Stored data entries
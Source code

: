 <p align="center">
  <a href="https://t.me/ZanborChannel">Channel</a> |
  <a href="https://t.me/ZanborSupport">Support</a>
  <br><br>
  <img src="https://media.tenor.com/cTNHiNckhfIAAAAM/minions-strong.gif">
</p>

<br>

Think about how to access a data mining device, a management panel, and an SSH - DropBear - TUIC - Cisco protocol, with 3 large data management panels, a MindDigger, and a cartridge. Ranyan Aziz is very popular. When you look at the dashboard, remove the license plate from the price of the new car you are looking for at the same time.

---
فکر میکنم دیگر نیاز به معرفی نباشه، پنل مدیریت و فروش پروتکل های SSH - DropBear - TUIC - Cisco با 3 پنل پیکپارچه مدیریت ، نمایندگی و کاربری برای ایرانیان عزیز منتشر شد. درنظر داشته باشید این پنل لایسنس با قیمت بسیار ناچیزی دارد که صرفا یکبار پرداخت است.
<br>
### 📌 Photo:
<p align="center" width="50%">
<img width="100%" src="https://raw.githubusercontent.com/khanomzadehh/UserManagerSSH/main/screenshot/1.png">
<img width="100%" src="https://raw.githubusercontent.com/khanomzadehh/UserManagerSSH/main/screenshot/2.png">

• Work item
What you return should be the records above, repeated exactly.

• Written reply
Source code

: <p align="center">
  <a href="https://t.me/ZanborChannel">Channel</a> |
  <a href="https://t.me/ZanborSupport">Support</a>
  <br><br>
  <img src="https://media.tenor.com/cTNHiNckhfIAAAAM/minions-strong.gif">
</p>

<br>

Think about how to access a data mining device, a management panel, and an SSH - DropBear - TUIC - Cisco protocol, with 3 large data management panels, a MindDigger, and a cartridge. Ranyan Aziz is very popular. When you look at the dashboard, remove the license plate from the price of the new car you are looking for at the same time.

---
فکر میکنم دیگر نیاز به معرفی نباشه، پنل مدیریت و فروش پروتکل های SSH - DropBear - TUIC - Cisco با 3 پنل پیکپارچه مدیریت ، نمایندگی و کاربری برای ایرانیان عزیز منتشر شد. درنظر داشته باشید این پنل لایسنس با قیمت بسیار ناچیزی دارد که صرفا یکبار پرداخت است.
<br>
### 📌 Photo:
<p align="center" width="50%">
<img width="100%" src="https://raw.githubusercontent.com/khanomzadehh/UserManagerSSH/main/screenshot/1.png">
<img width="100%" src="https://raw.githubusercontent.com/khanomzadehh/UserManagerSSH/main/screenshot/2.png">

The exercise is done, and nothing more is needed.